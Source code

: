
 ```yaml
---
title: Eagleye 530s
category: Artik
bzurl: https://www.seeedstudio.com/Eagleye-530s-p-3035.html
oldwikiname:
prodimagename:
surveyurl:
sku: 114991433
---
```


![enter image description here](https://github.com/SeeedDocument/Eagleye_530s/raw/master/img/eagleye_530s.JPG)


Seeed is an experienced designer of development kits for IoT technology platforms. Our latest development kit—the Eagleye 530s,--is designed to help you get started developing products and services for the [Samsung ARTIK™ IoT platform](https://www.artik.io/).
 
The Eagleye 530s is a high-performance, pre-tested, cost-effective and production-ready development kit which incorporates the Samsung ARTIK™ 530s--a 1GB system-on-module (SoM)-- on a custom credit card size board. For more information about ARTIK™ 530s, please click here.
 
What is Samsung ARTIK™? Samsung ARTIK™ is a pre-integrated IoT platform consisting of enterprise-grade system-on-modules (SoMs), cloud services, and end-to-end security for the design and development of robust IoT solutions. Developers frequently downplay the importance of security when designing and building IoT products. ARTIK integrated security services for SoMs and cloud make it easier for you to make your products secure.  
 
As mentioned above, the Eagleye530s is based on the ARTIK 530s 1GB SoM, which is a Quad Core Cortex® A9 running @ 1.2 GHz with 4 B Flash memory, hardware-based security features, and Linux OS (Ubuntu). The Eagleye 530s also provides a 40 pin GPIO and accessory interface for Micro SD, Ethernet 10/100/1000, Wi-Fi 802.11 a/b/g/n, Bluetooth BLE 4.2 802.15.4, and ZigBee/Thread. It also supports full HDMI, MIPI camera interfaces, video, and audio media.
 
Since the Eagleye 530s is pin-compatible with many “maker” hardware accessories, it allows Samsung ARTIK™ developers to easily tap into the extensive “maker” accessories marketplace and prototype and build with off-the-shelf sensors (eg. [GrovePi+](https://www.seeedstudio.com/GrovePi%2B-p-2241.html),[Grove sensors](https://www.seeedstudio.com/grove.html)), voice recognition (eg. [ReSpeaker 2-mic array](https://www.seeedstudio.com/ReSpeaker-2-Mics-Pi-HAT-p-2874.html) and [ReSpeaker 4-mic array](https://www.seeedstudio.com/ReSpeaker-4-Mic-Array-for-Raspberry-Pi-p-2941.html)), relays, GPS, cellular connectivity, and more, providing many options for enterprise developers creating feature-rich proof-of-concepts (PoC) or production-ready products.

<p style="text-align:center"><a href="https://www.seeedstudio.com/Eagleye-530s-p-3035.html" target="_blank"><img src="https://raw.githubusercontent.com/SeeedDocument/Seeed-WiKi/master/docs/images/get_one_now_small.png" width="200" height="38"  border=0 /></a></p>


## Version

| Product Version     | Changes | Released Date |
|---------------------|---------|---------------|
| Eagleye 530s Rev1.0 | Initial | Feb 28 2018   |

> _What you should do_: Here the job is to output the lines from the start of the material through the line with "What is Samsung", inclusive, exactly and with nothing else.

> _Answer box_:
Source code

:
 ```yaml
---
title: Eagleye 530s
category: Artik
bzurl: https://www.seeedstudio.com/Eagleye-530s-p-3035.html
oldwikiname:
prodimagename:
surveyurl:
sku: 114991433
---
```


![enter image description here](https://github.com/SeeedDocument/Eagleye_530s/raw/master/img/eagleye_530s.JPG)


Seeed is an experienced designer of development kits for IoT technology platforms. Our latest development kit—the Eagleye 530s,--is designed to help you get started developing products and services for the [Samsung ARTIK™ IoT platform](https://www.artik.io/).
 
The Eagleye 530s is a high-performance, pre-tested, cost-effective and production-ready development kit which incorporates the Samsung ARTIK™ 530s--a 1GB system-on-module (SoM)-- on a custom credit card size board. For more information about ARTIK™ 530s, please click here.
 
What is Samsung ARTIK™? Samsung ARTIK™ is a pre-integrated IoT platform consisting of enterprise-grade system-on-modules (SoMs), cloud services, and end-to-end security for the design and development of robust IoT solutions. Developers frequently downplay the importance of security when designing and building IoT products. ARTIK integrated security services for SoMs and cloud make it easier for you to make your products secure.  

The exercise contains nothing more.